Kata Pak Fardi, guru MIS, sebentar lagi kita sampai di air terjun. Sudah tiga kilometer lebih kami berjalan. Berarti tinggal sisa kurang lebih satu kilometer. Oh, itu ukuran sebentar bagi dia. Kami masih harus melewati satu lagi aliran sungai.
Saya terlalu tertinggal di belakang. Saya hanya bisa mendengar suara kerumunan di depan tanpa bisa melihat orang-orangnya. Badan sudah mulai terasa lelah. Pak Fardi memisahkan diri dari rombongan untuk menuju kebunnya. Praktis tinggal saya dan Safri di belakang. Safri berkali-kali menolong saya saat hampir terpeleset. Dia dengan sigap memberitahu saya kalau ada jalanan yang licin atau tidak bisa dilewati.
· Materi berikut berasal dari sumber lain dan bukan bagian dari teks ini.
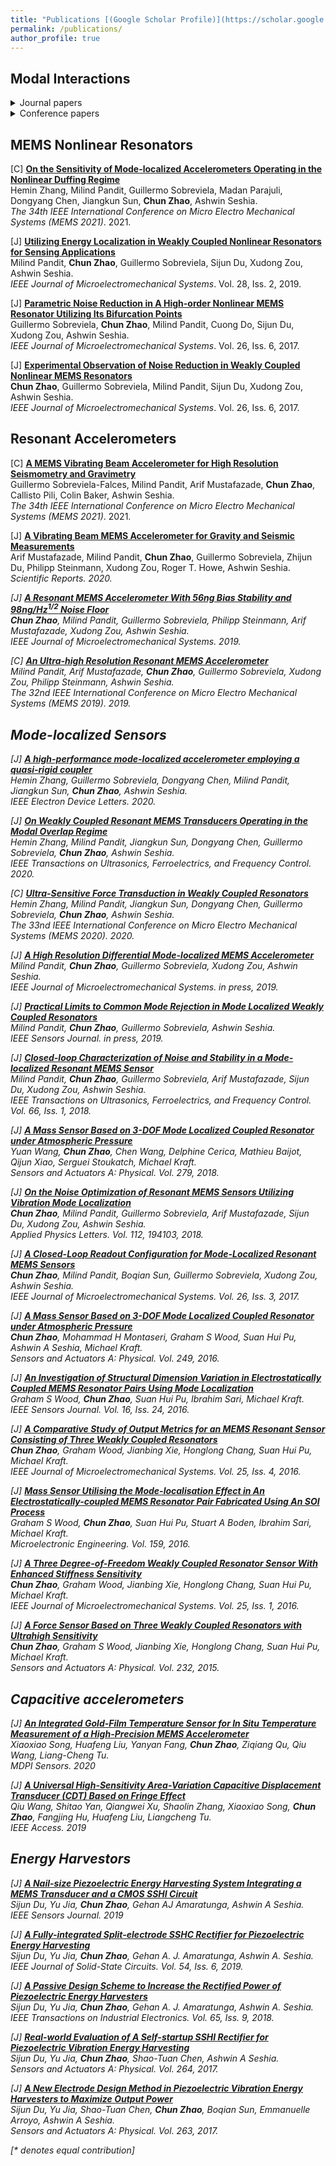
 ```yaml
---
title: "Publications [(Google Scholar Profile)](https://scholar.google.co.uk/citations?user=foRPjLoAAAAJ&hl=en)"
permalink: /publications/
author_profile: true
---
```


## Modal Interactions
<details>
  <summary>Journal papers</summary>

[J] <b>[Amplitude-modulated Resonant Accelerometer Employing Parametric Pump](https://aip.scitation.org/doi/abs/10.1063/5.0019296)</b> <br>
Hemin Zhang, Dongyang Chen, Milind Pandit, Jiangkun Sun, <b>Chun Zhao</b>, Ashwin Seshia.<br>
<i>Applied Physics Letters</i>. 2020.

[J] <b>[Towards High-resolution Inertial Sensors Employing Parametric Modulation in Coupled Micro-mechanical Resonators](https://journals.aps.org/prapplied/abstract/10.1103/PhysRevApplied.12.044005)</b> <br>
<b>Chun Zhao</b>, Xin Zhou, Milind Pandit, Guillermo Sobreviela, Sijun Du, Xudong Zou, Ashwin Seshia.<br>
<i>Physical Review Applied</i>. 2019.

[J] <b>[Dynamic Modulation of Modal Coupling in Microelectromechanical Gyroscopic Ring Resonators](https://www.nature.com/articles/s41467-019-12796-0.pdf)</b> <br>
Xin Zhou, <b>Chun Zhao</b>, Dingbang Xiao, Jiangkun Sun, Guillermo Sobreviela, Dustin D Gerrard, Yunhan Chen, Ian Flader, Thomas W Kenny, Xuezhong Wu, Ashwin A Seshia.<br>
<i>Nature Communications</i>. 2019.

</details>

<details>
  <summary>Conference papers</summary>

[C] <b>[A New Scheme to Enhance/decrease Sensitivity of a MEMS Resonator Using Parametric Modulation](https://www.mems21.org/program/MEMS2021_Program.pdf)</b> <br>
Chengxin Li, Jingqian Xi, Yuan Wang, Fangzheng Li, Lu Gao, Huafeng Liu, <b>Chun Zhao</b>, Liangcheng Tu.<br>
<i>The 34th IEEE International Conference on Micro Electro Mechanical Systems (MEMS 2021)</i>. 2021.

</details>

## MEMS Nonlinear Resonators

[C] <b>[On the Sensitivity of Mode-localized Accelerometers Operating in the Nonlinear Duffing Regime](https://www.mems21.org/program/MEMS2021_Program.pdf)</b> <br>
Hemin Zhang, Milind Pandit, Guillermo Sobreviela, Madan Parajuli, Dongyang Chen, Jiangkun Sun, <b>Chun Zhao</b>, Ashwin Seshia.<br>
<i>The 34th IEEE International Conference on Micro Electro Mechanical Systems (MEMS 2021)</i>. 2021.

[J] <b>[Utilizing Energy Localization in Weakly Coupled Nonlinear Resonators for Sensing Applications](https://ieeexplore.ieee.org/document/8640054)</b> <br>
Milind Pandit, <b>Chun Zhao</b>, Guillermo Sobreviela, Sijun Du, Xudong Zou, Ashwin Seshia.<br>
<i>IEEE Journal of Microelectromechanical Systems</i>. Vol. 28, Iss. 2, 2019.

[J] <b>[Parametric Noise Reduction in A High-order Nonlinear MEMS Resonator Utilizing Its Bifurcation Points](https://ieeexplore.ieee.org/document/8008761)</b> <br>
Guillermo Sobreviela, <b>Chun Zhao</b>, Milind Pandit, Cuong Do, Sijun Du, Xudong Zou, Ashwin Seshia.<br>
<i>IEEE Journal of Microelectromechanical Systems</i>. Vol. 26, Iss. 6, 2017.

[J] <b>[Experimental Observation of Noise Reduction in Weakly Coupled Nonlinear MEMS Resonators](https://ieeexplore.ieee.org/document/8091122)</b> <br>
<b>Chun Zhao</b>, Guillermo Sobreviela, Milind Pandit, Sijun Du, Xudong Zou, Ashwin Seshia.<br>
<i>IEEE Journal of Microelectromechanical Systems</i>. Vol. 26, Iss. 6, 2017.

## Resonant Accelerometers

[C] <b>[A MEMS Vibrating Beam Accelerometer for High Resolution Seismometry and Gravimetry](https://www.mems21.org/program/MEMS2021_Program.pdf)</b> <br>
Guillermo Sobreviela-Falces, Milind Pandit, Arif Mustafazade, <b>Chun Zhao</b>, Callisto Pili, Colin Baker, Ashwin Seshia.<br>
<i>The 34th IEEE International Conference on Micro Electro Mechanical Systems (MEMS 2021)</i>. 2021.

[J] <b>[A Vibrating Beam MEMS Accelerometer for Gravity and Seismic Measurements](https://www.nature.com/articles/s41598-020-67046-x.pdf)</b> <br>
Arif Mustafazade, Milind Pandit, <b>Chun Zhao</b>, Guillermo Sobreviela, Zhijun Du, Philipp Steinmann, Xudong Zou, Roger T. Howe, Ashwin Seshia.<br>
<i>Scientific Reports<i>. 2020.

[J] <b>[A Resonant MEMS Accelerometer With 56ng Bias Stability and 98ng/Hz<sup>1/2</sup> Noise Floor](https://ieeexplore.ieee.org/abstract/document/8692386/)</b> <br>
<b>Chun Zhao</b>, Milind Pandit, Guillermo Sobreviela, Philipp Steinmann, Arif Mustafazade, Xudong Zou, Ashwin Seshia.<br>
<i>IEEE Journal of Microelectromechanical Systems</i>. 2019.

[C] <b>[An Ultra-high Resolution Resonant MEMS Accelerometer](https://ieeexplore.ieee.org/abstract/document/8870734)</b> <br>
Milind Pandit, Arif Mustafazade, <b>Chun Zhao</b>, Guillermo Sobreviela, Xudong Zou, Philipp Steinmann, Ashwin Seshia.<br>
<i>The 32nd IEEE International Conference on Micro Electro Mechanical Systems (MEMS 2019)</i>. 2019.

## Mode-localized Sensors

[J] <b>[A high-performance mode-localized accelerometer employing a quasi-rigid coupler](https://ieeexplore.ieee.org/abstract/document/9180273/)</b> <br>
Hemin Zhang, Guillermo Sobreviela, Dongyang Chen, Milind Pandit, Jiangkun Sun, <b>Chun Zhao</b>, Ashwin Seshia.<br>
<i>IEEE Electron Device Letters</i>. 2020.

[J] <b>[On Weakly Coupled Resonant MEMS Transducers Operating in the Modal Overlap Regime](https://ieeexplore.ieee.org/abstract/document/9212390/)</b> <br>
Hemin Zhang, Milind Pandit, Jiangkun Sun, Dongyang Chen, Guillermo Sobreviela, <b>Chun Zhao</b>, Ashwin Seshia.<br>
<i>IEEE Transactions on Ultrasonics, Ferroelectrics, and Frequency Control</i>. 2020.

[C] <b>[Ultra-Sensitive Force Transduction in Weakly Coupled Resonators](https://ieeexplore.ieee.org/abstract/document/9056267/)</b> <br>
Hemin Zhang, Milind Pandit, Jiangkun Sun, Dongyang Chen, Guillermo Sobreviela, <b>Chun Zhao</b>, Ashwin Seshia.<br>
<i>The 33nd IEEE International Conference on Micro Electro Mechanical Systems (MEMS 2020)</i>. 2020.

[J] <b>[A High Resolution Differential Mode-localized MEMS Accelerometer](https://czhao1987.github.io/publications/2019-07-diffmdxl)</b> <br>
Milind Pandit, <b>Chun Zhao</b>, Guillermo Sobreviela, Xudong Zou, Ashwin Seshia.<br>
<i>IEEE Journal of Microelectromechanical Systems</i>. in press, 2019.

[J] <b>[Practical Limits to Common Mode Rejection in Mode Localized Weakly Coupled Resonators](https://czhao1987.github.io/publications/2019-07-commonmodemdxl)</b> <br>
Milind Pandit, <b>Chun Zhao</b>, Guillermo Sobreviela, Ashwin Seshia.<br>
<i>IEEE Sensors Journal</i>. in press, 2019.

[J] <b>[Closed-loop Characterization of Noise and Stability in a Mode-localized Resonant MEMS Sensor](https://czhao1987.github.io/publications/2018-10-closedloopj)</b> <br>
Milind Pandit, <b>Chun Zhao</b>, Guillermo Sobreviela, Arif Mustafazade, Sijun Du, Xudong Zou, Ashwin Seshia.<br>
<i>IEEE Transactions on Ultrasonics, Ferroelectrics, and Frequency Control</i>. Vol. 66, Iss. 1, 2018.

[J] <b>[A Mass Sensor Based on 3-DOF Mode Localized Coupled Resonator under Atmospheric Pressure](https://czhao1987.github.io/publications/2018-06-mdmass3dof)</b> <br>
Yuan Wang, <b>Chun Zhao</b>, Chen Wang, Delphine Cerica, Mathieu Baijot, Qijun Xiao, Serguei Stoukatch, Michael Kraft.<br>
<i>Sensors and Actuators A: Physical</i>. Vol. 279, 2018.

[J] <b>[On the Noise Optimization of Resonant MEMS Sensors Utilizing Vibration Mode Localization](https://czhao1987.github.io/publications/2018-05-mdsensornoise)</b> <br>
<b>Chun Zhao</b>, Milind Pandit, Guillermo Sobreviela, Arif Mustafazade, Sijun Du, Xudong Zou, Ashwin Seshia.<br>
<i>Applied Physics Letters</i>. Vol. 112, 194103, 2018.

[J] <b>[A Closed-Loop Readout Configuration for Mode-Localized Resonant MEMS Sensors](https://czhao1987.github.io/publications/2017-04-mdsensorclosedloop)</b> <br>
<b>Chun Zhao</b>, Milind Pandit, Boqian Sun, Guillermo Sobreviela, Xudong Zou, Ashwin Seshia.<br>
<i>IEEE Journal of Microelectromechanical Systems</i>. Vol. 26, Iss. 3, 2017.

[J] <b>[A Mass Sensor Based on 3-DOF Mode Localized Coupled Resonator under Atmospheric Pressure](https://czhao1987.github.io/publications/2016-10-mdreview)</b> <br>
<b>Chun Zhao</b>, Mohammad H Montaseri, Graham S Wood, Suan Hui Pu, Ashwin A Seshia, Michael Kraft.<br>
<i>Sensors and Actuators A: Physical</i>. Vol. 249, 2016.

[J] <b>[An Investigation of Structural Dimension Variation in Electrostatically Coupled MEMS Resonator Pairs Using Mode Localization](https://czhao1987.github.io/publications/2016-12-mdstructural)</b> <br>
Graham S Wood, <b>Chun Zhao</b>, Suan Hui Pu, Ibrahim Sari, Michael Kraft.<br>
<i>IEEE Sensors Journal</i>. Vol. 16, Iss. 24, 2016.

[J] <b>[A Comparative Study of Output Metrics for an MEMS Resonant Sensor Consisting of Three Weakly Coupled Resonators](https://czhao1987.github.io/publications/2016-06-mdsensoroutput)</b> <br>
<b>Chun Zhao</b>, Graham Wood, Jianbing Xie, Honglong Chang, Suan Hui Pu, Michael Kraft.<br>
<i>IEEE Journal of Microelectromechanical Systems</i>. Vol. 25, Iss. 4, 2016.

[J] <b>[Mass Sensor Utilising the Mode-localisation Effect in An Electrostatically-coupled MEMS Resonator Pair Fabricated Using An SOI Process](https://czhao1987.github.io/publications/2016-06-mdmass2df)</b> <br>
Graham S Wood, <b>Chun Zhao</b>, Suan Hui Pu, Stuart A Boden, Ibrahim Sari, Michael Kraft.<br>
<i>Microelectronic Engineering</i>. Vol. 159, 2016.

[J] <b>[A Three Degree-of-Freedom Weakly Coupled Resonator Sensor With Enhanced Stiffness Sensitivity](https://czhao1987.github.io/publications/2016-06-mdsensor3dof)</b> <br>
<b>Chun Zhao</b>, Graham Wood, Jianbing Xie, Honglong Chang, Suan Hui Pu, Michael Kraft.<br>
<i>IEEE Journal of Microelectromechanical Systems</i>. Vol. 25, Iss. 1, 2016.

[J] <b>[A Force Sensor Based on Three Weakly Coupled Resonators with Ultrahigh Sensitivity](https://czhao1987.github.io/publications/2015-08-mdforcesensor)</b> <br>
<b>Chun Zhao</b>, Graham S Wood, Jianbing Xie, Honglong Chang, Suan Hui Pu, Michael Kraft.<br>
<i>Sensors and Actuators A: Physical</i>. Vol. 232, 2015.

## Capacitive accelerometers

[J] <b>[An Integrated Gold-Film Temperature Sensor for In Situ Temperature Measurement of a High-Precision MEMS Accelerometer](https://www.mdpi.com/1424-8220/20/13/3652)</b> <br>
Xiaoxiao Song, Huafeng Liu, Yanyan Fang, <b>Chun Zhao</b>, Ziqiang Qu, Qiu Wang, Liang-Cheng Tu.<br>
<i>MDPI Sensors</i>. 2020

[J] <b>[A Universal High-Sensitivity Area-Variation Capacitive Displacement Transducer (CDT) Based on Fringe Effect](https://ieeexplore.ieee.org/iel7/6287639/8600701/08873587.pdf)</b> <br>
Qiu Wang, Shitao Yan, Qiangwei Xu, Shaolin Zhang, Xiaoxiao Song, <b>Chun Zhao</b>, Fangjing Hu, Huafeng Liu, Liangcheng Tu.<br>
<i>IEEE Access</i>. 2019

## Energy Harvestors

[J] <b>[A Nail-size Piezoelectric Energy Harvesting System Integrating a MEMS Transducer and a CMOS SSHI Circuit](https://ieeexplore.ieee.org/abstract/document/8835123/)</b> <br>
Sijun Du, Yu Jia, <b>Chun Zhao</b>, Gehan AJ Amaratunga, Ashwin A Seshia.<br>
<i>IEEE Sensors Journal</i>. 2019

[J] <b>[A Fully-integrated Split-electrode SSHC Rectifier for Piezoelectric Energy Harvesting](https://czhao1987.github.io/publications/2019-06-SSHCRectifier)</b> <br>
Sijun Du, Yu Jia, <b>Chun Zhao</b>, Gehan A. J. Amaratunga, Ashwin A. Seshia.<br>
<i>IEEE Journal of Solid-State Circuits</i>. Vol. 54, Iss. 6, 2019.

[J] <b>[A Passive Design Scheme to Increase the Rectified Power of Piezoelectric Energy Harvesters](https://czhao1987.github.io/publications/2018-09-PassiveDesignScheme)</b> <br>
Sijun Du, Yu Jia, <b>Chun Zhao</b>, Gehan A. J. Amaratunga, Ashwin A. Seshia.<br>
<i>IEEE Transactions on Industrial Electronics</i>. Vol. 65, Iss. 9, 2018.

[J] <b>[Real-world Evaluation of A Self-startup SSHI Rectifier for Piezoelectric Vibration Energy Harvesting](https://czhao1987.github.io/publications/2017-09-realevaluation)</b> <br>
Sijun Du, Yu Jia, <b>Chun Zhao</b>, Shao-Tuan Chen, Ashwin A Seshia.<br>
<i>Sensors and Actuators A: Physical</i>. Vol. 264, 2017.

[J] <b>[A New Electrode Design Method in Piezoelectric Vibration Energy Harvesters to Maximize Output Power](https://czhao1987.github.io/publications/2017-08-newelectrode)</b> <br>
Sijun Du, Yu Jia, Shao-Tuan Chen, <b>Chun Zhao</b>, Boqian Sun, Emmanuelle Arroyo, Ashwin A Seshia.<br>
<i>Sensors and Actuators A: Physical</i>. Vol. 263, 2017.

<!-- <b>[Lipschitz Generative Adversarial Nets](http://lantaoyu.com/publications/LGAN)</b> <br>
Zhiming Zhou, Jiadong Liang, Yuxuan Song, <b>Lantao Yu</b>, Hongwei Wang, Weinan Zhang, Yong Yu, Zhihua Zhang. <i>The 36th International Conference on Machine Learning</i>. <b>ICML 2019</b>.

<b>[Variational Bottleneck  Domain Adaptation](http://lantaoyu.com/publications/VBDA)</b> <br>
Yuxuan Song, <b>Lantao Yu</b>, Zhangjie Cao, Zhiming Zhou, Jian Shen, Shuo Shao, Weinan Zhang, Yong Yu. <i>In submission to IJCAI 2019.</i>

<b>[Understanding the Effectiveness of Lipschitz-Continuity in Generative Adversarial Nets](http://lantaoyu.com/publications/GanGradient)</b> <br>
Zhiming Zhou, Yuxuan Song, <b>Lantao Yu</b>, Hongwei Wang, Zhihua Zhang, Weinan Zhang, Yong Yu.
<i>ArXiv 2018.</i>

<b>[SeqGAN: Sequence Generative Adversarial Nets with Policy Gradient](http://lantaoyu.com/publications/SeqGAN)</b> <br>
<b>Lantao Yu</b>, Weinan Zhang, Jun Wang, and Yong Yu.
<i>The 31st AAAI conference on Artificial Intelligence</i>. <b>AAAI 2017</b>.

<b>[IRGAN: A Minimax Game for Unifying Generative and Discriminative Information Retrieval Models](http://lantaoyu.com/publications/IRGAN)</b><br>
Jun Wang, <b>Lantao Yu</b>, Weinan Zhang, Yu Gong, Yinghui Xu, Benyou Wang, Peng Zhang and Dell Zhang.
<i>The 40th International ACM SIGIR Conference on Research and Development in Information Retrieval.</i> <b>SIGIR 2017</b>. <b> <span style="color:red">Best Paper Award Honorable Mention</span> </b>

<b>[A Dynamic Attention Deep Model for Article Recommendation by Learning Human Editors’ Demonstration](http://lantaoyu.com/publications/DADM)</b><br>
<b>Lantao Yu\*</b>, Xuejian Wang\*, Kan Ren, Guanyu Tao, Weinan Zhang, Yong Yu, Jun Wang.
<i>The 23rd SIGKDD Conference on Knowledge Discovery and Data Mining.</i> <b>KDD 2017</b>.

## Multi-Agent Systems & Computational Sustainability

<b>[Deep Reinforcement Learning for Green Security Games with Real-Time Information](http://lantaoyu.com/publications/RLSGAAAI19)</b><br>
Yufei Wang, Zheyuan Ryan Shi, <b>Lantao Yu</b>, Yi Wu, Rohit Singh, Lucas Joppa, Fei Fang.
<i>The Thirty-Third AAAI Conference on Artificial Intelligence.</i> <b>AAAI 2019</b>.

<b>[A Study of AI Population Dynamics with Million-agent Reinforcement Learning](http://lantaoyu.com/publications/MA)</b><br>
<b>Lantao Yu\*</b>, Yaodong Yang\*, Yiwei Bai\*, Jun Wang, Weinan Zhang, Ying Wen, Yong Yu. <i>The 17th International Conference on Autonomous Agents and Multi-Agent Systems.</i> <b>AAMAS 2018</b>.

<b>[Exploiting Real-World Data and Human Knowledge for Predicting Wildlife Poaching](http://lantaoyu.com/publications/COMPASS18)</b><br>
Swaminathan Gurumurthy, <b>Lantao Yu</b>, Chenyan Zhang, Yongchao Jin, Weiping Li, Xiaodong Zhang, Fei Fang. <i>ACM SIGCAS Conference on Computing and Sustainable Societies.</i> <b>COMPASS 2018</b>.

<b>[Deep Reinforcement Learning for Green Security Game with Online Information](http://lantaoyu.com/publications/RLSG)</b><br>
<b>Lantao Yu</b>, Yi Wu, Rohit Singh, Lucas Joppa and Fei Fang. <i>AAAI-18 Artificial Intelligence for Imperfect-Information Games Workshop.</i> -->

[\* denotes equal contribution]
Rintangan terakhir pun tiba. Kami harus melawan arus sungai untuk mencapai ke air terjun. Orang-orang sudah mulai berteriak di depan. Mereka sudah mencapai tujuan. Saya masih harus berjibaku menghadapi arus dan dinginnya air. Walaupun arusnya tidak begitu deras, tetap saja batu-batu di dalamnya sangat licin. Jika tidak cekatan, sangat mungkin terjatuh. Saya tidak cekatan kali ini. Berulang kali mesti merepotkan Safri untuk membantu berdiri.
Akhirnya saya tiba di bawah air terjun. Luar biasa, ekspresi pertama saya saat melihatnya dari kejauhan. Benar-benar tidak menyangka hutan ini menyimpan pesonanya sendiri. Tak heran jika ada kabar Bupati ingin menjadikan lokasi ini sebagai objek wisata. Maklum, Halsel ini minim sekali objek wisata. Padahal saya yakin, banyak keindahan alam yang belum banyak terjamah.
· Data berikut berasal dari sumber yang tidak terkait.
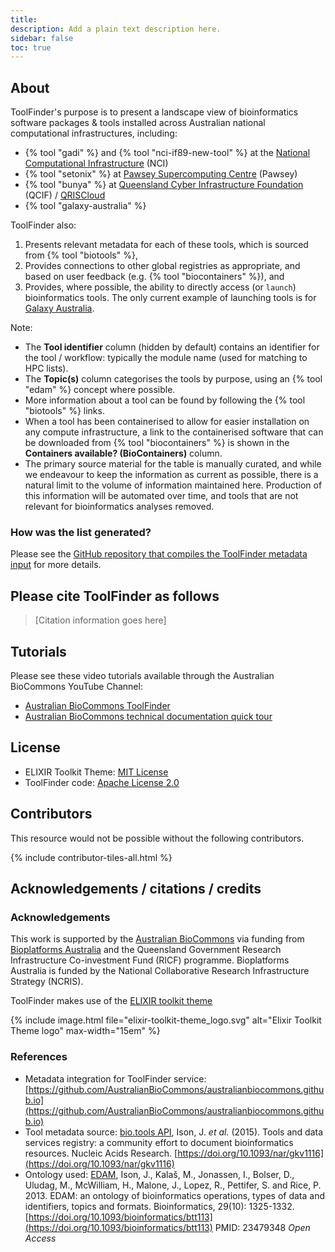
 ```yaml
---
title: 
description: Add a plain text description here.
sidebar: false
toc: true
---
```



## About

ToolFinder's purpose is to present a landscape view of bioinformatics software packages & tools 
installed across Australian national computational infrastructures, including:

- {% tool "gadi" %} and {% tool "nci-if89-new-tool" %} at the [National Computational Infrastructure](https://nci.org.au/) (NCI)
- {% tool "setonix" %} at [Pawsey Supercomputing Centre](https://pawsey.org.au/) (Pawsey)
- {% tool "bunya" %} at [Queensland Cyber Infrastructure Foundation](https://www.qcif.edu.au/) (QCIF) / [QRISCloud](https://www.qriscloud.org.au/)
- {% tool "galaxy-australia" %}

ToolFinder also:

1. Presents relevant metadata for each of these tools, which is sourced from {% tool "biotools" %},
2. Provides connections to other global registries as appropriate, and based on user feedback (e.g. {% tool "biocontainers" %}), and
3. Provides, where possible, the ability to directly access (or `launch`) bioinformatics tools. The only current example of launching tools is for [Galaxy Australia](https://usegalaxy.org.au/).

Note:

- The **Tool identifier** column (hidden by default) contains an identifier for the tool / workflow: typically the module name (used for matching to HPC lists).
- The **Topic(s)** column categorises the tools by purpose, using an {% tool "edam" %} concept where possible. 
- More information about a tool can be found by following the {% tool "biotools" %} links. 
- When a tool has been containerised to allow for easier installation on any compute infrastructure, a link to the containerised software that can be downloaded from {% tool "biocontainers" %} is shown in the **Containers available? (BioContainers)** column. 
- The primary source material for the table is manually curated, and while we endeavour to keep the information as current as possible, there is a natural limit to the volume of information maintained here. Production of this information will be automated over time, and tools that are not relevant for bioinformatics analyses removed.


### How was the list generated?

Please see the [GitHub repository that compiles the ToolFinder metadata input](https://github.com/AustralianBioCommons/australianbiocommons.github.io) for more details.


## Please cite ToolFinder as follows

> [Citation information goes here]


## Tutorials

Please see these video tutorials available through the Australian BioCommons YouTube Channel:

- [Australian BioCommons ToolFinder](https://www.youtube.com/watch?v=yzsH6PEXqC4)
- [Australian BioCommons technical documentation quick tour](https://www.youtube.com/watch?v=UPIaNleejRk&t)


## License

- ELIXIR Toolkit Theme: [MIT License](https://github.com/AustralianBioCommons/toolfinder/blob/fcab3b59aa8988cf00d5149df74c69a4cc072ce7/LICENSE) 
- ToolFinder code: [Apache License 2.0](https://github.com/AustralianBioCommons/australianbiocommons.github.io/blob/0833151ededdb43321b99c4e3107e1fa78daac89/LICENSE)


## Contributors

This resource would not be possible without the following contributors.

{% include contributor-tiles-all.html %}


## Acknowledgements / citations / credits


### Acknowledgements
This work is supported by the [Australian BioCommons](https://www.biocommons.org.au/) via funding from [Bioplatforms Australia](https://bioplatforms.com/) and the Queensland Government Research Infrastructure Co-investment Fund (RICF) programme. Bioplatforms Australia is funded by the National Collaborative Research Infrastructure Strategy (NCRIS).

ToolFinder makes use of the [ELIXIR toolkit theme](https://github.com/ELIXIR-Belgium/elixir-toolkit-theme)

{% include image.html file="elixir-toolkit-theme_logo.svg" alt="Elixir Toolkit Theme logo" max-width="15em" %}




### References

- Metadata integration for ToolFinder service: [https://github.com/AustralianBioCommons/australianbiocommons.github.io](https://github.com/AustralianBioCommons/australianbiocommons.github.io)
- Tool metadata source: [bio.tools API](https://biotools.readthedocs.io/en/latest/api_reference.html), Ison, J. *et al.* (2015). Tools and data services registry: a community effort to document bioinformatics resources. Nucleic Acids Research. [https://doi.org/10.1093/nar/gkv1116](https://doi.org/10.1093/nar/gkv1116)
- Ontology used: [EDAM](https://github.com/edamontology/edamontology), Ison, J., Kalaš, M., Jonassen, I., Bolser, D., Uludag, M., McWilliam, H., Malone, J., Lopez, R., Pettifer, S. and Rice, P. 2013. EDAM: an ontology of bioinformatics operations, types of data and identifiers, topics and formats. Bioinformatics, 29(10): 1325-1332. [https://doi.org/10.1093/bioinformatics/btt113](https://doi.org/10.1093/bioinformatics/btt113) PMID: 23479348 *Open Access*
Saya belum mau langsung turun berenang. Masih ingin menikmati jatuhnya air dari bebatuan di bawah. Makan kerupuk dan sambal. Melihat anak-anak bermain air. Sesekali mereka berteriak mengajak saya untuk ikut berenang. Minum air langsung dari air yang jatuh. Saya mendapati indahnya dunia dengan cara yang sederhana.
Lama kelamaan godaan air ini tak mampu ditahan. Saya ikut berenang juga. Harus sangat berhati-hati karena banyak batuan di bawah. Mendekati tempat jatuhnya air, semakin banyak batuan tajam. Puas bermain air dan berfoto, kami melanjutkan kegiatan hari ini dengan makan siang. Karena makanan terbatas, saya hanya makan setengah ketupat dan secuil telur.
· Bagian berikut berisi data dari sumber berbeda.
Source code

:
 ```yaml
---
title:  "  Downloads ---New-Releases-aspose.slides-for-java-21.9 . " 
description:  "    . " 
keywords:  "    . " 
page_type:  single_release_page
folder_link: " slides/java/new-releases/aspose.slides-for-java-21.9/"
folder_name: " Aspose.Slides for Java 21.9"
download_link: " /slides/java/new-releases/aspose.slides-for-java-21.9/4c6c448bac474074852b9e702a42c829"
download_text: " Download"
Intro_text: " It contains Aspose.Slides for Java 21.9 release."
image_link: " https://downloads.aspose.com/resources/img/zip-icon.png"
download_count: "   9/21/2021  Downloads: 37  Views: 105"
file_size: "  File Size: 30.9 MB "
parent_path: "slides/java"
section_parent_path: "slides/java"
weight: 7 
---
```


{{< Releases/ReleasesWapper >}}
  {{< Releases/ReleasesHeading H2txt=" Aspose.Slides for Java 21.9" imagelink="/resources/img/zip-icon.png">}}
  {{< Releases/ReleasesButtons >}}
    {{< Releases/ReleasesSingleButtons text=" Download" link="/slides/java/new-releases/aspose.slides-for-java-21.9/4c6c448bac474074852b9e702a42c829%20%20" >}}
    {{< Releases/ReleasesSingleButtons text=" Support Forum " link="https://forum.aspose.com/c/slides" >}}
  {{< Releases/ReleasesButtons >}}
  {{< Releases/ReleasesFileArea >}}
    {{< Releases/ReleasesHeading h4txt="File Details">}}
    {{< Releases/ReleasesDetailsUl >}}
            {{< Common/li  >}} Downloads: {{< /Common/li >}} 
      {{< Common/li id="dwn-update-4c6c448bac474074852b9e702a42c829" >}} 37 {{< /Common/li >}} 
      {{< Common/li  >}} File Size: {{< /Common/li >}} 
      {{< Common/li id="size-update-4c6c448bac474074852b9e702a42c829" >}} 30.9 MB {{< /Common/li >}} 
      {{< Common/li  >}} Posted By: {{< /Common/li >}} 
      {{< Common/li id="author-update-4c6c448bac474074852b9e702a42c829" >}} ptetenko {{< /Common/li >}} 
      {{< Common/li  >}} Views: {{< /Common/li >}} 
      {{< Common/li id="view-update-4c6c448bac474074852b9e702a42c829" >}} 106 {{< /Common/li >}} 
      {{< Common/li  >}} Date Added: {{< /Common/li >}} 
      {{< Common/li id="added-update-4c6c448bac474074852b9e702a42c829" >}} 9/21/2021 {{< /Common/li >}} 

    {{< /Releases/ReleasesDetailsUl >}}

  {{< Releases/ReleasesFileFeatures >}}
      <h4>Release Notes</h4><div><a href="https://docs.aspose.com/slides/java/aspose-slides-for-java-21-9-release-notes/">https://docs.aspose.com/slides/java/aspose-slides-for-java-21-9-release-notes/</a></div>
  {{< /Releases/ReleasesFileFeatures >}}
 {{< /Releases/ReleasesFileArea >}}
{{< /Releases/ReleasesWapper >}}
Tak berakhir sampai di sana, kami akan melanjutkan perjalanan lagi ke air terjun yang kedua. Harus menguras lagi tenaga menelusuri sungai. Tidak dengan perahu, tapi jalan kaki. Mirip Jejak Petualang tapi dengan cara yang lebih hardcore. Hanya lima belas menit berjalan di aliran sungai, kami sudah bisa menemukan air terjun yang kedua. Dinamakan air terjun kembar karena memang ada dua lokasi jatuhnya air yang saling berdekatan.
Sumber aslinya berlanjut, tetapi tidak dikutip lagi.